Well... it was not until the next day that I remembered this post from six years and nine days (!!) ago and I thought it was positively hilarious that six years later, my son is still referring to breastmilk as water!! (this time in English). I was telling K about it and saying... yeah, I didn't correct him this time like six years ago, saying it's milk, not water. I guess I've given up trying to convince him about that! (and I need to say, for the record, that I'm pretty sure that my son eventually talked about my milk as "milk" and not water at some point before he was weaned at age 3).

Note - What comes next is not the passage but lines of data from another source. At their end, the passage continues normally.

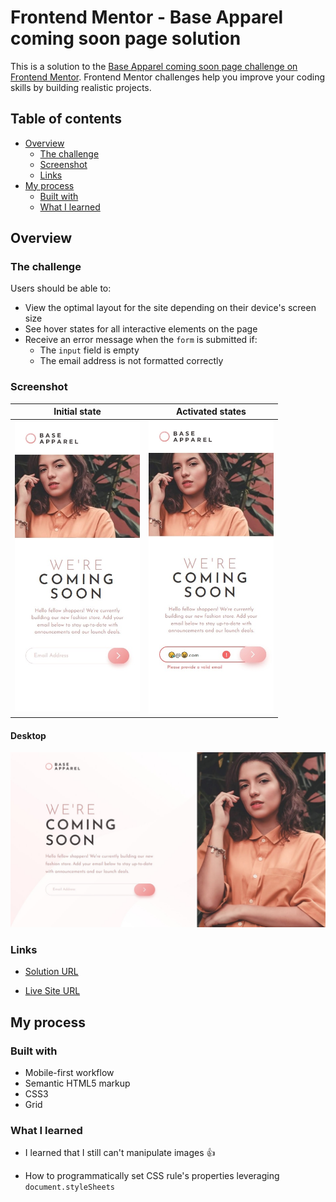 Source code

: # Frontend Mentor - Base Apparel coming soon page solution

This is a solution to the [Base Apparel coming soon page challenge on Frontend Mentor](https://www.frontendmentor.io/challenges/base-apparel-coming-soon-page-5d46b47f8db8a7063f9331a0). Frontend Mentor challenges help you improve your coding skills by building realistic projects.

## Table of contents

- [Overview](#overview)
  - [The challenge](#the-challenge)
  - [Screenshot](#screenshot)
  - [Links](#links)
- [My process](#my-process)
  - [Built with](#built-with)
  - [What I learned](#what-i-learned)

## Overview

### The challenge

Users should be able to:

- View the optimal layout for the site depending on their device's screen size
- See hover states for all interactive elements on the page
- Receive an error message when the `form` is submitted if:
  - The `input` field is empty
  - The email address is not formatted correctly

### Screenshot

|                                              Initial state                                              |                                                          Activated states                                                           |
| :-----------------------------------------------------------------------------------------------------: | :---------------------------------------------------------------------------------------------------------------------------------: |
| <img src="./screenshots/mobile.jpeg" alt="Screenshot of my solution for mobile devices" width="200px"/> | <img src="./screenshots/mobile-state.jpeg" alt="Screenshot of my solution for mobile devices with activated states" width="200px"/> |

#### Desktop

![Screenshot of my solution for desktop devices](./screenshots/desktop.jpeg)

### Links

- [Solution URL](https://www.frontendmentor.io/solutions/programmatically-setting-css-rules-properties-on-form-submit-HTWPzqEMW1)

- [Live Site URL](https://jvmdo.github.io/frontend-mentor-challenges/base-apparel-coming-soon/)

## My process

### Built with

- Mobile-first workflow
- Semantic HTML5 markup
- CSS3
- Grid

### What I learned

- I learned that I still can't manipulate images 👍

- How to programmatically set CSS rule's properties leveraging `document.styleSheets`
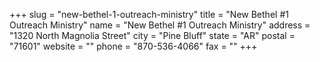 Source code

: +++
slug = "new-bethel-1-outreach-ministry"
title = "New Bethel #1 Outreach Ministry"
name = "New Bethel #1 Outreach Ministry"
address = "1320 North Magnolia Street"
city = "Pine Bluff"
state = "AR"
postal = "71601"
website = ""
phone = "870-536-4066"
fax = ""
+++
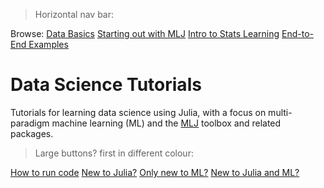 > Horizontal nav bar:

Browse: 
[Data Basics](categories/data_basics.md)
[Starting out with MLJ](starting_out_with_MLJ.md) 
[Intro to Stats Learning](categories) 
[End-to-End Examples](categories/end_to_end_examples.md)

# Data Science Tutorials

Tutorials for learning data science using Julia, with a focus on multi-paradigm machine
learning (ML) and the
[MLJ](https://alan-turing-institute.github.io/MLJ.jl/dev/) toolbox and
related packages. 

> Large buttons? first in different colour:

[How to run code](how_to_run_code.md) 
[New to Julia?](new_to_julia) 
[Only new to ML?](only_new_to_ml.md) 
[New to Julia and ML?](new_to_both.md) 

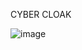 
CYBER CLOAK

![image](https://github.com/abheer18/Magic-cloak/assets/72267713/d2f86909-73f7-44ee-87ea-df548e090240)

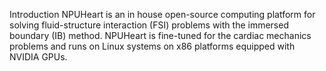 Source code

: Introduction
NPUHeart is an in house open-source computing platform for solving fluid-structure interaction (FSI) problems with the immersed boundary (IB) method. NPUHeart is fine-tuned for the cardiac mechanics problems and runs on Linux systems on x86 platforms equipped with NVIDIA GPUs.
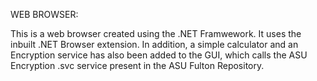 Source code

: WEB BROWSER:

This is a web browser created using the .NET Framwework. It uses the inbuilt .NET Browser extension. 
In addition, a simple calculator and an Encryption service has also been added to the GUI, which calls
the ASU Encryption .svc service present in the ASU Fulton Repository. 
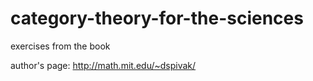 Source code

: # category-theory-for-the-sciences

exercises from the book

author's page: http://math.mit.edu/~dspivak/
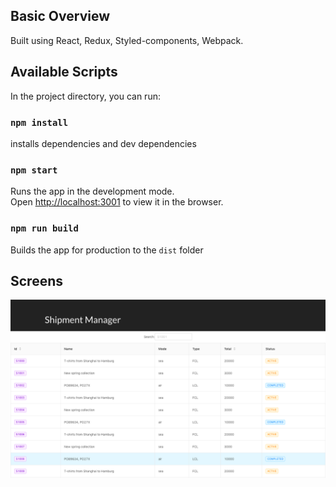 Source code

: ## Basic Overview

Built using React, Redux, Styled-components, Webpack.

## Available Scripts

In the project directory, you can run:

### `npm install`

installs dependencies and dev dependencies<br>

### `npm start`

Runs the app in the development mode.<br>
Open [http://localhost:3001](http://localhost:3001) to view it in the browser.

### `npm run build`

Builds the app for production to the `dist` folder

## Screens

<img src="src/screen.png">
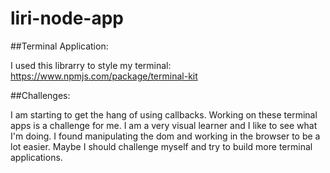 # liri-node-app

##Terminal Application:

I used this librarry to style my terminal: https://www.npmjs.com/package/terminal-kit

##Challenges:

I am starting to get the hang of using callbacks. Working on these terminal apps is a challenge for me. I am a very visual learner and I like to see what I'm doing. I found manipulating the dom and working in the browser to be a lot easier. Maybe I should challenge myself and try to build more terminal applications. 


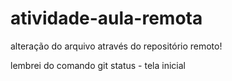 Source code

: # atividade-aula-remota

alteração do arquivo através do repositório remoto!

lembrei do comando git status - tela inicial
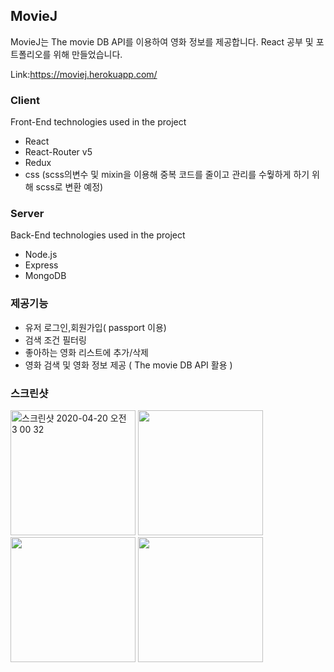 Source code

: ## MovieJ

MovieJ는 The movie DB API를 이용하여 영화 정보를 제공합니다.
React 공부 및 포트폴리오를 위해 만들었습니다.

Link:https://moviej.herokuapp.com/

### Client

Front-End technologies used in the project<br/>

- React
- React-Router v5
- Redux
- css (scss의변수 및 mixin을 이용해 중복 코드를 줄이고 관리를 수웧하게 하기 위해 scss로 변환 예정)

### Server

Back-End technologies used in the project<br/>

- Node.js<br/>
- Express<br/>
- MongoDB</br>

### 제공기능

- 유저 로그인,회원가입( passport 이용)
- 검색 조건 필터링
- 좋아하는 영화 리스트에 추가/삭제
- 영화 검색 및 영화 정보 제공 ( The movie DB API 활용 )

### 스크린샷

<div>
    <img width="200" alt="스크린샷 2020-04-20 오전 3 00 32" src="https://user-images.githubusercontent.com/30601503/79695699-5250b800-82b3-11ea-9463-1076929d71a1.png">
    <img width="200" src="https://user-images.githubusercontent.com/30601503/69895925-0e006200-137c-11ea-9004-953e12556b96.png"/>
    <img width="200" src="https://user-images.githubusercontent.com/30601503/69895954-86ffb980-137c-11ea-981e-da0fdbf80ef4.png"/>
    <img width="200" src="https://user-images.githubusercontent.com/30601503/69895878-fa083080-137a-11ea-835f-a158974fa53e.png"/>
</div>
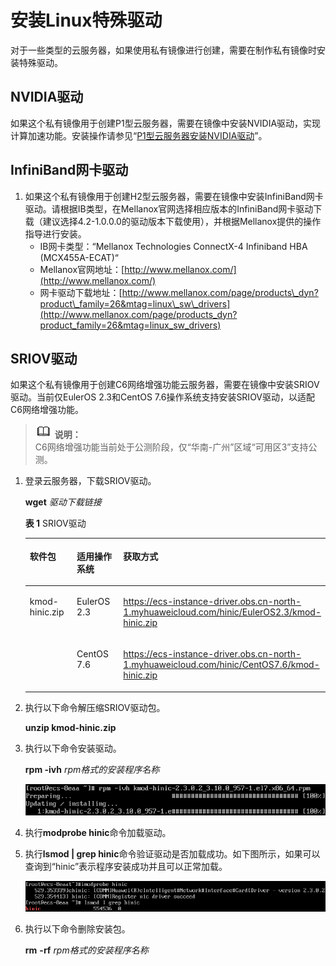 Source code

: # 安装Linux特殊驱动<a name="ims_01_0409"></a>

对于一些类型的云服务器，如果使用私有镜像进行创建，需要在制作私有镜像时安装特殊驱动。

## NVIDIA驱动<a name="section210402212491"></a>

如果这个私有镜像用于创建P1型云服务器，需要在镜像中安装NVIDIA驱动，实现计算加速功能。安装操作请参见“[P1型云服务器安装NVIDIA驱动](https://support.huaweicloud.com/ims_faq/ims_faq_0033.html)”。

## InfiniBand网卡驱动<a name="section19610134011493"></a>

1.  如果这个私有镜像用于创建H2型云服务器，需要在镜像中安装InfiniBand网卡驱动。请根据IB类型，在Mellanox官网选择相应版本的InfiniBand网卡驱动下载（建议选择4.2-1.0.0.0的驱动版本下载使用），并根据Mellanox提供的操作指导进行安装。
    -   IB网卡类型：“Mellanox Technologies ConnectX-4 Infiniband HBA \(MCX455A-ECAT\)“
    -   Mellanox官网地址：[http://www.mellanox.com/](http://www.mellanox.com/)
    -   网卡驱动下载地址：[http://www.mellanox.com/page/products\_dyn?product\_family=26&mtag=linux\_sw\_drivers](http://www.mellanox.com/page/products_dyn?product_family=26&mtag=linux_sw_drivers)


## SRIOV驱动<a name="section94756508515"></a>

如果这个私有镜像用于创建C6网络增强功能云服务器，需要在镜像中安装SRIOV驱动。当前仅EulerOS 2.3和CentOS 7.6操作系统支持安装SRIOV驱动，以适配C6网络增强功能。

>![](public_sys-resources/icon-note.gif) **说明：**   
>C6网络增强功能当前处于公测阶段，仅“华南-广州”区域“可用区3”支持公测。  

1.  登录云服务器，下载SRIOV驱动。

    **wget** _驱动下载链接_

    **表 1**  SRIOV驱动

    <a name="table17381225012"></a>
    <table><thead align="left"><tr id="row1673812219017"><th class="cellrowborder" valign="top" width="21.602160216021602%" id="mcps1.2.4.1.1"><p id="p207385227015"><a name="p207385227015"></a><a name="p207385227015"></a>软件包</p>
    </th>
    <th class="cellrowborder" valign="top" width="21.942194219421943%" id="mcps1.2.4.1.2"><p id="p1873815226013"><a name="p1873815226013"></a><a name="p1873815226013"></a>适用操作系统</p>
    </th>
    <th class="cellrowborder" valign="top" width="56.455645564556455%" id="mcps1.2.4.1.3"><p id="p873892220018"><a name="p873892220018"></a><a name="p873892220018"></a>获取方式</p>
    </th>
    </tr>
    </thead>
    <tbody><tr id="row273911227018"><td class="cellrowborder" rowspan="2" valign="top" width="21.602160216021602%" headers="mcps1.2.4.1.1 "><p id="p20739422105"><a name="p20739422105"></a><a name="p20739422105"></a>kmod-hinic.zip</p>
    </td>
    <td class="cellrowborder" valign="top" width="21.942194219421943%" headers="mcps1.2.4.1.2 "><p id="p8739122301"><a name="p8739122301"></a><a name="p8739122301"></a>EulerOS 2.3</p>
    </td>
    <td class="cellrowborder" valign="top" width="56.455645564556455%" headers="mcps1.2.4.1.3 "><p id="p10403185722210"><a name="p10403185722210"></a><a name="p10403185722210"></a><a href="https://ecs-instance-driver.obs.cn-north-1.myhuaweicloud.com/hinic/EulerOS2.3/kmod-hinic.zip" target="_blank" rel="noopener noreferrer">https://ecs-instance-driver.obs.cn-north-1.myhuaweicloud.com/hinic/EulerOS2.3/kmod-hinic.zip</a></p>
    </td>
    </tr>
    <tr id="row17739172218010"><td class="cellrowborder" valign="top" headers="mcps1.2.4.1.1 "><p id="p147392022205"><a name="p147392022205"></a><a name="p147392022205"></a>CentOS 7.6</p>
    </td>
    <td class="cellrowborder" valign="top" headers="mcps1.2.4.1.2 "><p id="p18402357182218"><a name="p18402357182218"></a><a name="p18402357182218"></a><a href="https://ecs-instance-driver.obs.cn-north-1.myhuaweicloud.com/hinic/CentOS7.6/kmod-hinic.zip" target="_blank" rel="noopener noreferrer">https://ecs-instance-driver.obs.cn-north-1.myhuaweicloud.com/hinic/CentOS7.6/kmod-hinic.zip</a></p>
    </td>
    </tr>
    </tbody>
    </table>

2.  执行以下命令解压缩SRIOV驱动包。

    **unzip kmod-hinic.zip**

3.  执行以下命令安装驱动。

    **rpm -ivh** _rpm格式的安装程序名称_

    ![](figures/21.png)

4.  执行**modprobe hinic**命令加载驱动。
5.  执行**lsmod | grep hinic**命令验证驱动是否加载成功。如下图所示，如果可以查询到“hinic”表示程序安装成功并且可以正常加载。

    ![](figures/22.png)

6.  执行以下命令删除安装包。

    **rm** **-rf** _rpm格式的安装程序名称_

Sometimes I miss my babies a little bit and whine that I want another one, but when I think about it in more depth and detail, I realize that I probably couldn't handle having a baby now. I just wish I could be closer to my new nephew that's arriving next month all the way across the world so I could enjoy a brand new baby without actually having one. :(
I just watched the beautiful and moving video that my sister-in-law's friends made for her baby shower... I cried so much! And talking about milk, I hope SIL is able to breastfeed my nephew. The worst part about this nephew is not knowing when I'm going to get to meet him. Payback time. My brother didn't meet my son until he was 21 months old. :( I will never forget that day... and I'm sure the day I get to meet Danny will be unforgettable too (I may not write nephew's name here again because I don't know what my brother thinks of that).
Now, should I bring up the water/milk discussion with the 7 year old again? Nah... I think I'll let that one slide again... after all, he hasn't changed that much since he was 16 months old! ;)
* yes, I do change clothes in front of my children and, on occasion, walk around the house undressed. I know a lot of parents are uncomfortable, but that's now how it was with my own mom in our family.